0

Currently I have this function to swap the bytes of a data in order to change endianness.

template<typename Type, unsigned int Half = sizeof(Type)/2, unsigned int End = sizeof(Type)-1> 
inline void swapBytes(Type& x)
{
    char* c = reinterpret_cast<char*>(&x);
    char tmp;
    for (unsigned int i = 0; i < Half; ++i) {
        tmp = c[i];
        c[i] = c[End-i];
        c[End-i] = tmp;
    }
}

This function will be called by some algorithms of mine several million times. Consequently, every single instruction that can be avoided would be a good thing.

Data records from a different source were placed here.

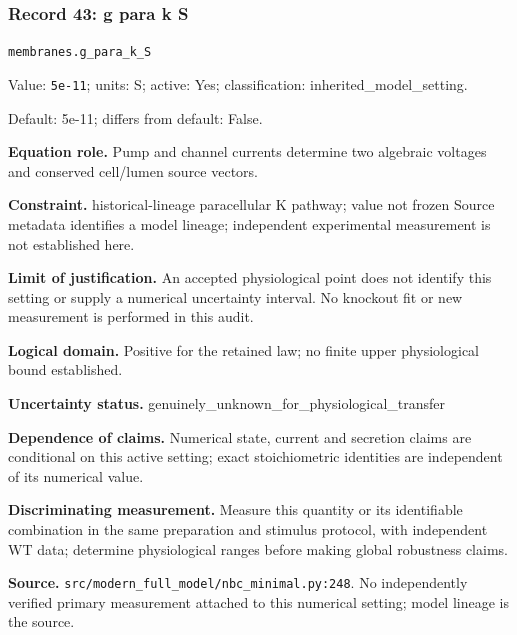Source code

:\subsubsection*{Record 43: g para k S}
{\small \nolinkurl{membranes.g_para_k_S}\par

Value: \texttt{5e-11}; units: S; active: Yes; classification: inherited\_model\_setting.\par

Default: 5e-11; differs from default: False.\par

\textbf{Equation role.} Pump and channel currents determine two algebraic voltages and conserved cell/lumen source vectors.\par

\textbf{Constraint.} historical-lineage paracellular K pathway; value not frozen Source metadata identifies a model lineage; independent experimental measurement is not established here.\par

\textbf{Limit of justification.} An accepted physiological point does not identify this setting or supply a numerical uncertainty interval. No knockout fit or new measurement is performed in this audit.\par

\textbf{Logical domain.} Positive for the retained law; no finite upper physiological bound established.\par

\textbf{Uncertainty status.} genuinely\_unknown\_for\_physiological\_transfer\par

\textbf{Dependence of claims.} Numerical state, current and secretion claims are conditional on this active setting; exact stoichiometric identities are independent of its numerical value.\par

\textbf{Discriminating measurement.} Measure this quantity or its identifiable combination in the same preparation and stimulus protocol, with independent WT data; determine physiological ranges before making global robustness claims.\par

\textbf{Source.} \nolinkurl{src/modern_full_model/nbc_minimal.py:248}. No independently verified primary measurement attached to this numerical setting; model lineage is the source.\par}

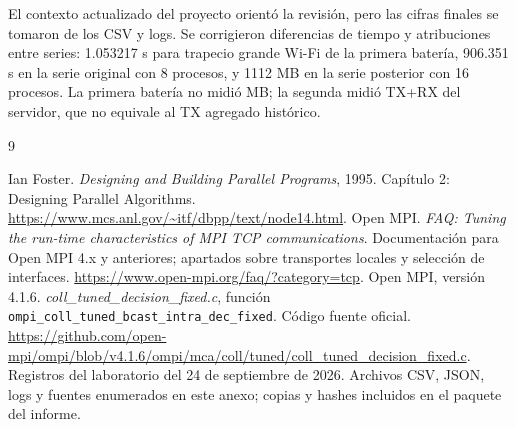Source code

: El contexto actualizado del proyecto orientó la revisión, pero las cifras finales se tomaron de los CSV y logs. Se corrigieron diferencias de tiempo y atribuciones entre series: 1.053217 s para trapecio grande Wi-Fi de la primera batería, 906.351 s en la serie original con 8 procesos, y 1112 MB en la serie posterior con 16 procesos. La primera batería no midió MB; la segunda midió TX+RX del servidor, que no equivale al TX agregado histórico.

\begin{thebibliography}{9}
\raggedright
{} Ian Foster. \emph{Designing and Building Parallel Programs}, 1995. Capítulo 2: Designing Parallel Algorithms. \url{https://www.mcs.anl.gov/~itf/dbpp/text/node14.html}.
 Open MPI. \emph{FAQ: Tuning the run-time characteristics of MPI TCP communications}. Documentación para Open MPI 4.x y anteriores; apartados sobre transportes locales y selección de interfaces. \url{https://www.open-mpi.org/faq/?category=tcp}.
 Open MPI, versión 4.1.6. \emph{coll\_tuned\_decision\_fixed.c}, función \texttt{ompi\_coll\_tuned\_bcast\_intra\_dec\_fixed}. Código fuente oficial. \url{https://github.com/open-mpi/ompi/blob/v4.1.6/ompi/mca/coll/tuned/coll_tuned_decision_fixed.c}.
 Registros del laboratorio del 24 de septiembre de 2026. Archivos CSV, JSON, logs y fuentes enumerados en este anexo; copias y hashes incluidos en el paquete del informe.
\end{thebibliography}
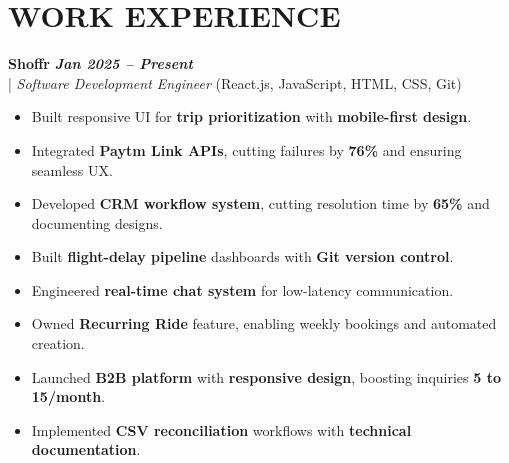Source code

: \documentclass[10pt,a4paper]{article}
\begin{document}
\section*{WORK EXPERIENCE}
\small

\noindent
  \textbf{Shoffr} \hfill \textit{\textbf{Jan 2025 -- Present}} \\
  \;|\;
  \textit{Software Development Engineer} (React.js, JavaScript, HTML, CSS, Git)
\begin{itemize}



\item Built responsive UI for \textbf{trip prioritization} with \textbf{mobile-first design}.



\item Integrated \textbf{Paytm Link APIs}, cutting failures by \textbf{76\%} and ensuring seamless UX.



\item Developed \textbf{CRM workflow system}, cutting resolution time by \textbf{65\%} and documenting designs.



\item Built \textbf{flight-delay pipeline} dashboards with \textbf{Git version control}.



\item Engineered \textbf{real-time chat system} for low-latency communication.



\item Owned \textbf{Recurring Ride} feature, enabling weekly bookings and automated creation.



\item Launched \textbf{B2B platform} with \textbf{responsive design}, boosting inquiries \textbf{5 to 15/month}.



\item Implemented \textbf{CSV reconciliation} workflows with \textbf{technical documentation}.



\end{itemize}
\end{document}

My question is : how can this function be optimized ?

Vincent
  • 57,703
  • 61
  • 205
  • 388
  • 1
    What is wrong with the posix versions? htons, ntohs, htonl, ntohl? – Adrian Cornish Oct 03 '12 at 02:07
  • They are not in the standard C++ library... – Vincent Oct 03 '12 at 02:09
  • I did not say they were - is that a requirement you need to meet? If so check the open source versions of these. – Adrian Cornish Oct 03 '12 at 02:11
  • If you want maximum efficiency, you will need to rely on language extensions. For example, if you're byte-swapping a lot of data, you'll need to vectorize. Maximum portability and maximum performance usually conflict. – Mysticial Oct 03 '12 at 02:11
  • do you really need to use templates and that sort of stuff? if you're really going to call this routine millions of time, and you care about your time, isn't it worth it to implement a less versatile function but that does the swapping really fast? – Castilho Oct 03 '12 at 02:14
  • And if you truly want to optimize it, do not use C++ but write it in native assembler for the processor you are targeting. – Adrian Cornish Oct 03 '12 at 02:19
  • @AdrianCornish Unless you use some special instructions that the compiler's optimizer does not use, it is hard to outdo a good optimizer by coding in assembly manually. – Sergey Kalinichenko Oct 03 '12 at 02:27
  • @dasblinkenlight Very true - but hand rolled assembler may be better if you have a true handle on the issue. – Adrian Cornish Oct 03 '12 at 02:33
  • @dasblinkenlight: Assuming that the compiler recognizes what you are doing. Some processors have specific instructions (single instruction) that will swap the bytes, that can be a single line of manual assembly or hoping that the compiler will recognize the pattern and substitute the multiple operations by that single instruction. – David Rodríguez - dribeas Oct 03 '12 at 02:50
  • Several solutions including intrinsics are shown here: http://stackoverflow.com/questions/105252/how-do-i-convert-between-big-endian-and-little-endian-values-in-c – Pixelchemist Jul 06 '13 at 18:45

1 Answers1

0

First of all you need to check if your hardware platform have byte swap instructions or not. Some platforms have these instructions, some of them not. After that you need to look for library function that uses them. Check the docs or stop in the debugger and look at the disassembly. It is a good chance that you will find one. It is unlikely that anything else will work better than this.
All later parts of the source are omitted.